0, 1, 3, 15, 97, 767, 7175, 77497, 949047, 12993303, 196655437, 3260367539, 58761008087, 1143864229549, 23917992791139, 534642521054391, 12722568903456817, 321112383611040455, 8568150193087139231, 240986045600284560553, 7125677277725450247087

Offset

1,3

Comments

Let z(1) = x and z(n) = 1 + Sum_{k=1..n-1} (-1 + binomial(n,k))*z(k), then z(n) = p(n)*x + q(n).

Links

Vaclav Kotesovec, Table of n, a(n) for n = 1..400

Formula

Limit_{n->oo} p(n)/q(n) = (Pi-2)/(4-Pi) = 1.329896183162743847239353...

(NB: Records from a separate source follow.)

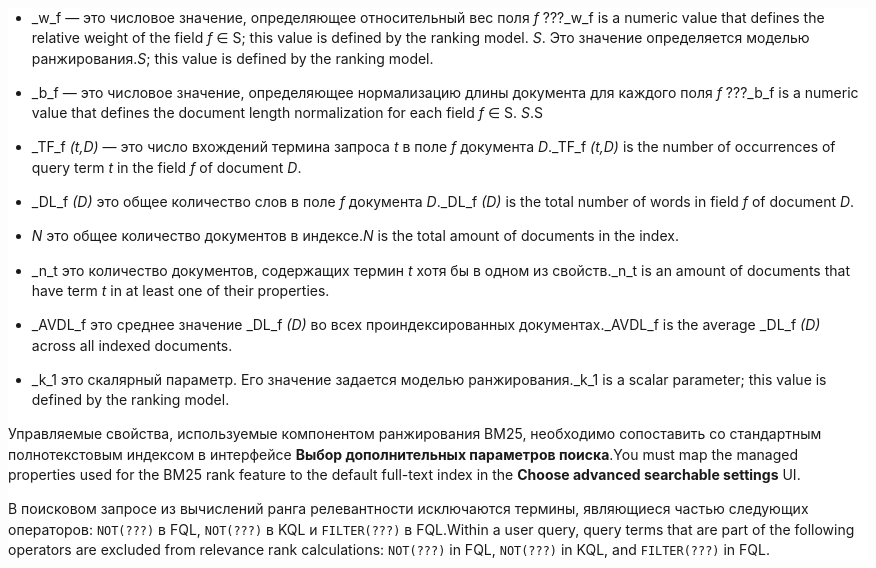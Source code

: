   
-  <span data-ttu-id="9ff1d-185">_w_f — это числовое значение, определяющее относительный вес поля _f_ ???</span><span class="sxs-lookup"><span data-stu-id="9ff1d-185">_w_f is a numeric value that defines the relative weight of the field _f_ ∈ S; this value is defined by the ranking model.</span></span> <span data-ttu-id="9ff1d-186">_S_. Это значение определяется моделью ранжирования.</span><span class="sxs-lookup"><span data-stu-id="9ff1d-186">_S_; this value is defined by the ranking model.</span></span>
    
  
-  <span data-ttu-id="9ff1d-187">_b_f — это числовое значение, определяющее нормализацию длины документа для каждого поля _f_ ???</span><span class="sxs-lookup"><span data-stu-id="9ff1d-187">_b_f is a numeric value that defines the document length normalization for each field _f_ ∈ S.</span></span> <span data-ttu-id="9ff1d-188">_S_.</span><span class="sxs-lookup"><span data-stu-id="9ff1d-188">S</span></span>
    
  
-  <span data-ttu-id="9ff1d-189">_TF_f _(t,D)_ — это число вхождений термина запроса _t_ в поле _f_ документа _D_.</span><span class="sxs-lookup"><span data-stu-id="9ff1d-189">_TF_f _(t,D)_ is the number of occurrences of query term _t_ in the field _f_ of document _D_.</span></span>
    
  
-  <span data-ttu-id="9ff1d-190">_DL_f _(D)_  это общее количество слов в поле _f_ документа _D_.</span><span class="sxs-lookup"><span data-stu-id="9ff1d-190">_DL_f _(D)_ is the total number of words in field _f_ of document _D_.</span></span>
    
  
-  <span data-ttu-id="9ff1d-191">_N_  это общее количество документов в индексе.</span><span class="sxs-lookup"><span data-stu-id="9ff1d-191">_N_ is the total amount of documents in the index.</span></span>
    
  
-  <span data-ttu-id="9ff1d-192">_n_t это количество документов, содержащих термин  _t_ хотя бы в одном из свойств.</span><span class="sxs-lookup"><span data-stu-id="9ff1d-192">_n_t is an amount of documents that have term _t_ in at least one of their properties.</span></span>
    
  
-  <span data-ttu-id="9ff1d-193">_AVDL_f это среднее значение  _DL_f _(D)_ во всех проиндексированных документах.</span><span class="sxs-lookup"><span data-stu-id="9ff1d-193">_AVDL_f is the average _DL_f _(D)_ across all indexed documents.</span></span>
    
  
-  <span data-ttu-id="9ff1d-194">_k_1 это скалярный параметр. Его значение задается моделью ранжирования.</span><span class="sxs-lookup"><span data-stu-id="9ff1d-194">_k_1 is a scalar parameter; this value is defined by the ranking model.</span></span>
    
  
<span data-ttu-id="9ff1d-195">Управляемые свойства, используемые компонентом ранжирования BM25, необходимо сопоставить со стандартным полнотекстовым индексом в интерфейсе **Выбор дополнительных параметров поиска**.</span><span class="sxs-lookup"><span data-stu-id="9ff1d-195">You must map the managed properties used for the BM25 rank feature to the default full-text index in the **Choose advanced searchable settings** UI.</span></span>
  
    
    
<span data-ttu-id="9ff1d-196">В поисковом запросе из вычислений ранга релевантности исключаются термины, являющиеся частью следующих операторов:  `NOT(???)` в FQL, `NOT(???)` в KQL и `FILTER(???)` в FQL.</span><span class="sxs-lookup"><span data-stu-id="9ff1d-196">Within a user query, query terms that are part of the following operators are excluded from relevance rank calculations:  `NOT(???)` in FQL, `NOT(???)` in KQL, and `FILTER(???)` in FQL.</span></span>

From Vaclav Kotesovec, Nov 25 2020: (Start)

E.g.f.: -2-x + exp(x/2)*((4+Pi)/2 - 2*arcsin(exp(x/2)/sqrt(2))) / sqrt(2-exp(x)).

a(n) ~ (4 - Pi) * n! / (2*sqrt(Pi*n) * log(2)^(n + 1/2)).

a(n) ~ (4 - Pi) * n^n / (sqrt(2) * exp(n) * log(2)^(n + 1/2)). (End)

Mathematica

z[1] := x; z[n_] := z[n] = Expand[1 + Sum[(-1 + Binomial[n, k])*z[k], {k, 1, n-1}]]; Table[Coefficient[z[n], x, 0], {n, 1, 30}] (* Vaclav Kotesovec, Nov 25 2020 *)
Rest[CoefficientList[Series[-2 - x + E^(x/2)*((4 + Pi)/2 - 2*ArcSin[E^(x/2) / Sqrt[2]]) / Sqrt[2 - E^x], {x, 0, 20}], x] * Range[0, 20]!] (* Vaclav Kotesovec, Nov 25 2020 *)

Prog

(PARI) r=1; s=-1; v=vector(120, j, x); for(n=2, 120, g=r+sum(k=1, n-1, (s+binomial(n, k))*v[k]); v[n]=g); z(n)=v[n]; p(n)=polcoeff(z(n), 1); q(n)=polcoeff(z(n), 0); a(n)=p(n);

Crossrefs

Cf. A135147, A135148, A135149, A135150, A135074, A135075.

Sequence in context: A060148 A143435 A331325 * A331610 A331618 A128081

Adjacent sequences: A132434 A132435 A132436 * A132438 A132439 A132440

Keyword

nonn

Author

Benoit Cloitre, Nov 20 2007

Status

approved